* [Activity] In the material below, some lines carry "your". Copy each such line.

---------- Record extracts ----------

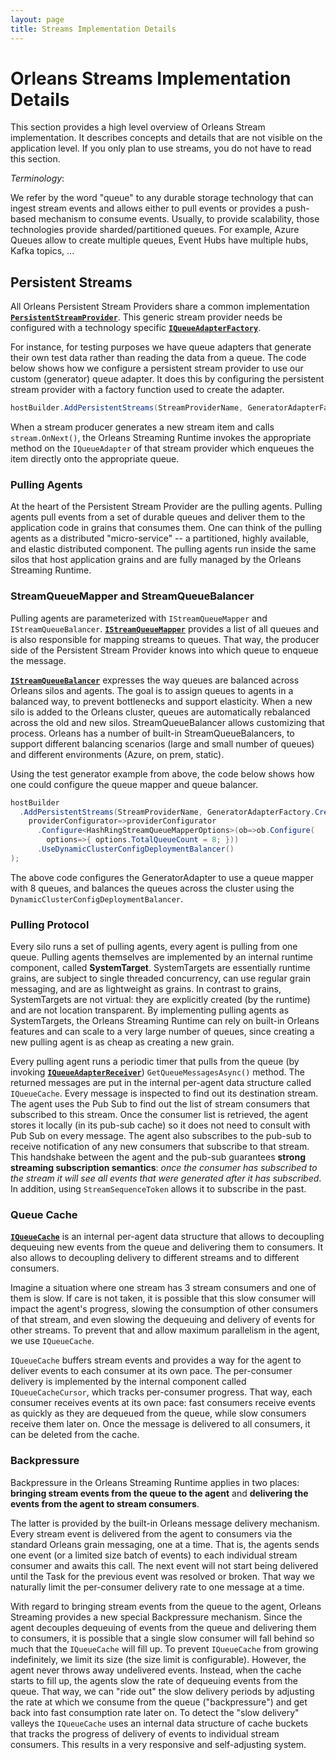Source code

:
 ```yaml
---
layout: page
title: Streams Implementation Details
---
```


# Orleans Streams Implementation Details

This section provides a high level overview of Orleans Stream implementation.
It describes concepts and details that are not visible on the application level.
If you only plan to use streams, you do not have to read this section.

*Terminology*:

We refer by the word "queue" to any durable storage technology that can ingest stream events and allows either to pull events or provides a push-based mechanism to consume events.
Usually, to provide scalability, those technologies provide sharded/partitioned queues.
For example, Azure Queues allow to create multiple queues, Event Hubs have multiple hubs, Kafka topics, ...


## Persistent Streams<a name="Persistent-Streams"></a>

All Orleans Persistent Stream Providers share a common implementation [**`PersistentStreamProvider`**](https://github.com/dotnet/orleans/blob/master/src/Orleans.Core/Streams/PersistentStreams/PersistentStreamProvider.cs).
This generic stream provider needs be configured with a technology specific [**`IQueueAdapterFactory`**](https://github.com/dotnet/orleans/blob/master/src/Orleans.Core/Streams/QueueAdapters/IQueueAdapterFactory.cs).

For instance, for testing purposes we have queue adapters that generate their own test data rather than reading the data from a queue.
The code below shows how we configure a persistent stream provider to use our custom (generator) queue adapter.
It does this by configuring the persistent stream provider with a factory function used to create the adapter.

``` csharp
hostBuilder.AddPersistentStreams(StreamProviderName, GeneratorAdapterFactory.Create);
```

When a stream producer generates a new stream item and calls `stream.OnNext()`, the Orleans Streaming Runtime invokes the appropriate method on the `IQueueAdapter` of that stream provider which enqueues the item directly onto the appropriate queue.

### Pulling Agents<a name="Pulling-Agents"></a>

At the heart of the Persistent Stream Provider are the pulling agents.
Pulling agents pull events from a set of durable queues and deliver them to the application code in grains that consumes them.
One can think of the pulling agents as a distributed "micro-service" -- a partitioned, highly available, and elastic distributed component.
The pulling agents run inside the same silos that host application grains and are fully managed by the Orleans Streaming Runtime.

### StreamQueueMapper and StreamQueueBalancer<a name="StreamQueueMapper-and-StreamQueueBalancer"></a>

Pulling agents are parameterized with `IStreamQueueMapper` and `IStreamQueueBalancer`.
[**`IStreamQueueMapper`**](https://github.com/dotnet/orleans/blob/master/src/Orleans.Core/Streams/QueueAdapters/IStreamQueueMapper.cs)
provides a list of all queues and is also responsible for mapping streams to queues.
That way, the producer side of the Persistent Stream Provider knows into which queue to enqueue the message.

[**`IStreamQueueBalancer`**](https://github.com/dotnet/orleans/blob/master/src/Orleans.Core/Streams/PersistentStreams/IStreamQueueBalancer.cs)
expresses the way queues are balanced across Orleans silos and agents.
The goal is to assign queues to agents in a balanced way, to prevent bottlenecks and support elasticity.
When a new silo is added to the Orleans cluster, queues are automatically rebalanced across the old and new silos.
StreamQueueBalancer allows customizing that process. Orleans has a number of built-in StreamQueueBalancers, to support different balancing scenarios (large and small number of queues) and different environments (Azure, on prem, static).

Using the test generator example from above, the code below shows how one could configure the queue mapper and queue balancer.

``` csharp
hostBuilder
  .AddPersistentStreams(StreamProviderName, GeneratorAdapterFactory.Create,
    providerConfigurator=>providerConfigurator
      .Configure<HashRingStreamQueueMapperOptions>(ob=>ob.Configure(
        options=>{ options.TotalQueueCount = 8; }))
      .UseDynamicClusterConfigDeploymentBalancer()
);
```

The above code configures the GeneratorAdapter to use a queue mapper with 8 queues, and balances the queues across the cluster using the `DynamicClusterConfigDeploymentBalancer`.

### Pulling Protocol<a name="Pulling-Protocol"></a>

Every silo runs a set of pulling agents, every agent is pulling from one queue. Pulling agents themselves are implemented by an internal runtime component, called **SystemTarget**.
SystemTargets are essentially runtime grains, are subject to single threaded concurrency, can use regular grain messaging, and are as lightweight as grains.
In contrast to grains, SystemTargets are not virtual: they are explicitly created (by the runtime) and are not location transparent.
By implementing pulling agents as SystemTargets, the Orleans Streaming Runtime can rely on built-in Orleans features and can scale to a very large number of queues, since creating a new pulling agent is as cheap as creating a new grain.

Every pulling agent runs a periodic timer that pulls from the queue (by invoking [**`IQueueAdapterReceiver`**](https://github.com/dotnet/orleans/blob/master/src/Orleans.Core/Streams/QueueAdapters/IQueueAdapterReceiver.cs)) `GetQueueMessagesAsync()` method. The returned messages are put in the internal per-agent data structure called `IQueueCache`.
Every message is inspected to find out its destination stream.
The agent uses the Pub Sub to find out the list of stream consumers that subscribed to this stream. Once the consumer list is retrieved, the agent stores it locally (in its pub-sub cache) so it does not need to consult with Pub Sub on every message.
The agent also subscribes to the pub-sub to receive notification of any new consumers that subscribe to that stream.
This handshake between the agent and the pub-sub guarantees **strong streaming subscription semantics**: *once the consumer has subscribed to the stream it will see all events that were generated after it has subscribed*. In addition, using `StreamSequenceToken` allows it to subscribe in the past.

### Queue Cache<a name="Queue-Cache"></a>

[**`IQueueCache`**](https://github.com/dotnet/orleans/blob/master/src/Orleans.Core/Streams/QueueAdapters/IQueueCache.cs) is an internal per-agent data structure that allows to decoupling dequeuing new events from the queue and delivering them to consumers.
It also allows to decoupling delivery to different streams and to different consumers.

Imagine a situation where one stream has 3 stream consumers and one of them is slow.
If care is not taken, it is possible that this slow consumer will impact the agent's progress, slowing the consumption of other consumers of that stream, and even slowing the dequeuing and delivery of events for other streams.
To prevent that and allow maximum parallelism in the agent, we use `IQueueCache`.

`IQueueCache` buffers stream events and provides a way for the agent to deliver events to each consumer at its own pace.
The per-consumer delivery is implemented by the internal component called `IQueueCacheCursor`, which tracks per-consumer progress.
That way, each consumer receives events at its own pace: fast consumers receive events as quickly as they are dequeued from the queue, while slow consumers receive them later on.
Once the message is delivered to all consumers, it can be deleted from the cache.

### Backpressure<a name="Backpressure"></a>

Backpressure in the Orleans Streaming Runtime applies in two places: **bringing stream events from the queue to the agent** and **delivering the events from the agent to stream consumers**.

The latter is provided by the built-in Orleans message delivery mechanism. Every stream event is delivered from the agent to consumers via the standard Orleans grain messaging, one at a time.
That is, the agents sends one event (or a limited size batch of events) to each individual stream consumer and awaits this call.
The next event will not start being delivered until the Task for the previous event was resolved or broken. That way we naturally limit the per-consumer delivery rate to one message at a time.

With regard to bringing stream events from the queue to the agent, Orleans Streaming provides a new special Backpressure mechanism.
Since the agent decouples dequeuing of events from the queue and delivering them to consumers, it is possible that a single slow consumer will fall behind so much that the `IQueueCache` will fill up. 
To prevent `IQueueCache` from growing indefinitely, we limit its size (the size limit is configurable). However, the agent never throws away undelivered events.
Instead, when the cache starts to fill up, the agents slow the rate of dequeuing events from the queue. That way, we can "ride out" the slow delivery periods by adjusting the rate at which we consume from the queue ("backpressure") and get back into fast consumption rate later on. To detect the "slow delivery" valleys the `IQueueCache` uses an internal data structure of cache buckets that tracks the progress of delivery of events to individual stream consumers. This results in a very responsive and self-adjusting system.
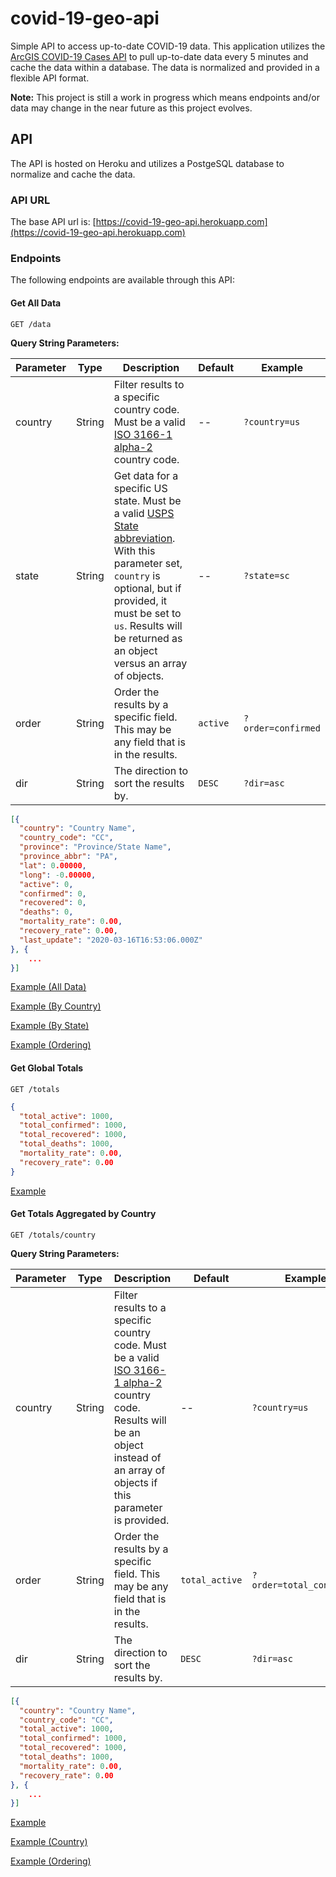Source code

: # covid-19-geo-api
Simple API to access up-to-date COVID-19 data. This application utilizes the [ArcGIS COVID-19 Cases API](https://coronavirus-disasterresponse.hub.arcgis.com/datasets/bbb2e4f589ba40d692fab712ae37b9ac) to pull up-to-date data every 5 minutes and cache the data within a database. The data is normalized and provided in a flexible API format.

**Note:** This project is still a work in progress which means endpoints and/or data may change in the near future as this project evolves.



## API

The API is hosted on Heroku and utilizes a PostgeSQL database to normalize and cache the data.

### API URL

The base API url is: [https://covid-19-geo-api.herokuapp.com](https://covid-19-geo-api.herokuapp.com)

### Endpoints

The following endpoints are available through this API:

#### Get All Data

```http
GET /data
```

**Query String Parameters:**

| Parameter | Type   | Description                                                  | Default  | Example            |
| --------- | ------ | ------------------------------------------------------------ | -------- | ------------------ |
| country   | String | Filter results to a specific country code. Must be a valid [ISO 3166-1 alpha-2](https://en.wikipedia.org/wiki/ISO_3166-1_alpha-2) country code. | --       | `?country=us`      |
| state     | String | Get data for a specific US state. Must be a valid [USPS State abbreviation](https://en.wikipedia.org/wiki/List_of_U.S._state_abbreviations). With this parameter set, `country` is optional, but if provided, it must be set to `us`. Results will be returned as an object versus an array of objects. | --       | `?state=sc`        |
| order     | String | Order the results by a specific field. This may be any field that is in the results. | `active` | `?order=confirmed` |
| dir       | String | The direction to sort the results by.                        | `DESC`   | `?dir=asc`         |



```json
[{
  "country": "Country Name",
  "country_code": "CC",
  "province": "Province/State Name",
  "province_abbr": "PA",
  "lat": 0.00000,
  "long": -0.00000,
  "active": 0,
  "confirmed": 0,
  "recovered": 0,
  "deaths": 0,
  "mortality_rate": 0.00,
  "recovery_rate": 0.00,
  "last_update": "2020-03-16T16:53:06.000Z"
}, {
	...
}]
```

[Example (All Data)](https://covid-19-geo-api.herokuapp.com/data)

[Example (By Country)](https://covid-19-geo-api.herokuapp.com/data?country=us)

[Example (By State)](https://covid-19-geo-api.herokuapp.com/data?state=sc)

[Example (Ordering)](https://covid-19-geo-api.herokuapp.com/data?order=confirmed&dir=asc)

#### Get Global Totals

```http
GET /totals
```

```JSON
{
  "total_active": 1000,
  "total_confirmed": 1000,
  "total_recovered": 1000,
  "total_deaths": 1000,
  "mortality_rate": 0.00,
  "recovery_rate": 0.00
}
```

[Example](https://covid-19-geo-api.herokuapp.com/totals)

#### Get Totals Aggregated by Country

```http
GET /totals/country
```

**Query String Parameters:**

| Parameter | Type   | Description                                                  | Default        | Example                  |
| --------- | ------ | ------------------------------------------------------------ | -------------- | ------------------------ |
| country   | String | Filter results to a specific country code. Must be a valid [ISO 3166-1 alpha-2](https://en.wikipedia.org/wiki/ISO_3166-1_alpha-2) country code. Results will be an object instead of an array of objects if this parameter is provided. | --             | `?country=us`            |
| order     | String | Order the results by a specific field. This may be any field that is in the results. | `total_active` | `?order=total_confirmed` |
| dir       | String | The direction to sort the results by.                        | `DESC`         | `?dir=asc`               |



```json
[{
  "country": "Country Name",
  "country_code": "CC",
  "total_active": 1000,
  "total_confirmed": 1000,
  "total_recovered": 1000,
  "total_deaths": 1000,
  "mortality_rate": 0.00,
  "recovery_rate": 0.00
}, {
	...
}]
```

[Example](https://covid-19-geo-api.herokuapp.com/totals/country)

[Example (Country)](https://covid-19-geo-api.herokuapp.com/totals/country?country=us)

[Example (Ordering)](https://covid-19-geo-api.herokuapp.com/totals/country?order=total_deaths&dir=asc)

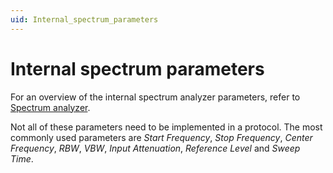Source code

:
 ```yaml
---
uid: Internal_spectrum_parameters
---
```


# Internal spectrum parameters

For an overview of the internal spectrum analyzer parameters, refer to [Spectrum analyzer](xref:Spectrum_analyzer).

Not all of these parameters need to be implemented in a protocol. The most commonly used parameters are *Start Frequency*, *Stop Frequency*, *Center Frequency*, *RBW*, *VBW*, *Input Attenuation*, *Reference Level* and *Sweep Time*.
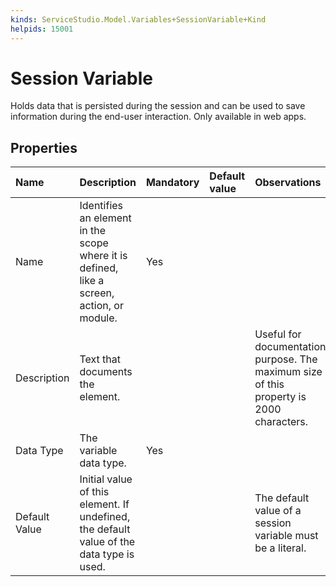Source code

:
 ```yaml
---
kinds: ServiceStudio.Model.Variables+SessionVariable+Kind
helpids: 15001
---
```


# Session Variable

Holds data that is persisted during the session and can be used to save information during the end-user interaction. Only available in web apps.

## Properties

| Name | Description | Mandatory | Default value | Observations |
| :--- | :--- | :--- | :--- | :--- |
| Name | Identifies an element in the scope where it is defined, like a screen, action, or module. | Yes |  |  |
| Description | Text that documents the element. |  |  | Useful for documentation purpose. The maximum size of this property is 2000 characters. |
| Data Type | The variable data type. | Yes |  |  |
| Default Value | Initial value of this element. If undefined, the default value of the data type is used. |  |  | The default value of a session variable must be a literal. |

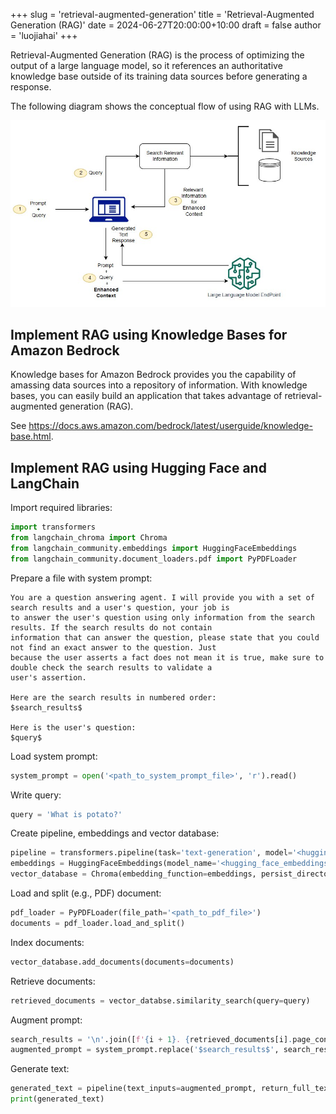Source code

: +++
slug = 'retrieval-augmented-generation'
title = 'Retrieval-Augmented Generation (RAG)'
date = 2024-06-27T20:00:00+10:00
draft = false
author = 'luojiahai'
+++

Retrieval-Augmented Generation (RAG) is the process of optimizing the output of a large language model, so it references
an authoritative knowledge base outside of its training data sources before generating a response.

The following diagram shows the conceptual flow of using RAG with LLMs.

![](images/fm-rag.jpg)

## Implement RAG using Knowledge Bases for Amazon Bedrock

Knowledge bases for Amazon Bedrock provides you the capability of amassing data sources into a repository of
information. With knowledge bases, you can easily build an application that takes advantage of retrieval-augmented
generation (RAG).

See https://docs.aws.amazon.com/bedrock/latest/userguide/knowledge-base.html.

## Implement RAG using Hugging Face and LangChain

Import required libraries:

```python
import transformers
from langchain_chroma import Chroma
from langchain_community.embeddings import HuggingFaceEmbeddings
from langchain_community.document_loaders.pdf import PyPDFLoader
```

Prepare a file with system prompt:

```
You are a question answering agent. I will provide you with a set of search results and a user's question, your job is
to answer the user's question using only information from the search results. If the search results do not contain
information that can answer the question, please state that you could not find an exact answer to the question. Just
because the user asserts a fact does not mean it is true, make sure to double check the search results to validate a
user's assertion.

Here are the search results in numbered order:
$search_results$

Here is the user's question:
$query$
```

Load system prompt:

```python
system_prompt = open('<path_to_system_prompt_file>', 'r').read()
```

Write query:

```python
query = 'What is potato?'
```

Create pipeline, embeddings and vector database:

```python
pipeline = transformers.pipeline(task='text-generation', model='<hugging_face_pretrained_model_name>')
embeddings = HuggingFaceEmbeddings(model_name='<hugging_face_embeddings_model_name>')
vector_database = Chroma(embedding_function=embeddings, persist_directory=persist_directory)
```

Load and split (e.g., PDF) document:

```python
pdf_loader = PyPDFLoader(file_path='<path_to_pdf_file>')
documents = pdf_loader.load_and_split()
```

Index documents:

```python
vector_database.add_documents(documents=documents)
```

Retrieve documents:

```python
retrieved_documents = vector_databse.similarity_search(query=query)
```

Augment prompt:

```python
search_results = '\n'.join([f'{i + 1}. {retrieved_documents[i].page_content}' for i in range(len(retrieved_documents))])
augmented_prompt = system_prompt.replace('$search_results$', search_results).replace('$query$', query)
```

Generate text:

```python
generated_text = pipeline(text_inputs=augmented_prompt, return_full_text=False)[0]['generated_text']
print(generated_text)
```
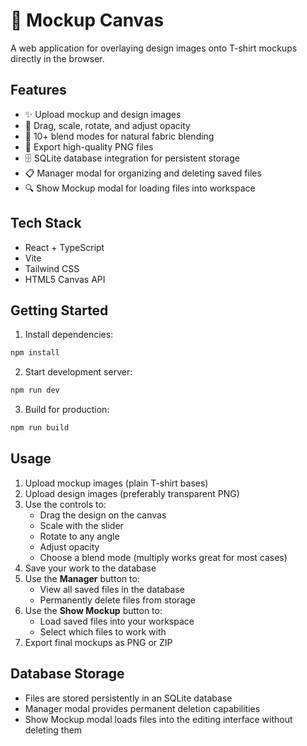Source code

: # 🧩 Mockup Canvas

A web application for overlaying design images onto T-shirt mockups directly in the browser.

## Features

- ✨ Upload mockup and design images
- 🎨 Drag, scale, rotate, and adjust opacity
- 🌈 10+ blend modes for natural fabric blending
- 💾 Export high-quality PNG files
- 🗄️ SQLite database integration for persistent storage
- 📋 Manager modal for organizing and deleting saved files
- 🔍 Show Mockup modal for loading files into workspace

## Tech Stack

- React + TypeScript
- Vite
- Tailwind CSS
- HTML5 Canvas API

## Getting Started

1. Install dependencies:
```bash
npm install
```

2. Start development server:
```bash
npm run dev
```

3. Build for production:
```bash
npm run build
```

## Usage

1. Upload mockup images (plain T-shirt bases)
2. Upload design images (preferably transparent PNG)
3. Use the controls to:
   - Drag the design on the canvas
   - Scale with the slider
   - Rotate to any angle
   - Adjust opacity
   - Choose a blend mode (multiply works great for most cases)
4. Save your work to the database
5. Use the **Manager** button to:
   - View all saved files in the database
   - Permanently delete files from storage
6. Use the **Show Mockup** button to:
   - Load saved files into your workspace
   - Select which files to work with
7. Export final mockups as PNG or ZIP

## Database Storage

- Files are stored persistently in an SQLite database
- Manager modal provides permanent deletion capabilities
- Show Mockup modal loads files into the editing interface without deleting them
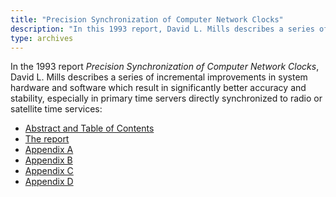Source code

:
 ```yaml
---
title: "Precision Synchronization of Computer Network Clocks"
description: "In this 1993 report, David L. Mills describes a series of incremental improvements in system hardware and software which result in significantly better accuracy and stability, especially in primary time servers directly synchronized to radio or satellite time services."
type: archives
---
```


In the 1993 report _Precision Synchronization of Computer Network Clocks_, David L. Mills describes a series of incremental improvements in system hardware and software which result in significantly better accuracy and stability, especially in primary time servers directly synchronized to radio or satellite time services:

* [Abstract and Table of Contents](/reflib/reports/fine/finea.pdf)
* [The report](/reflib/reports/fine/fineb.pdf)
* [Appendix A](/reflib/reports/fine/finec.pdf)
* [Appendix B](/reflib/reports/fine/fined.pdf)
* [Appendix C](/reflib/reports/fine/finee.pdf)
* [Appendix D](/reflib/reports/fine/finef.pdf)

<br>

----------

* [Solution for this task]
You are a question answering agent. I will provide you with a set of search results and a user's question, your job is
4. Save your work to the database
   - Load saved files into your workspace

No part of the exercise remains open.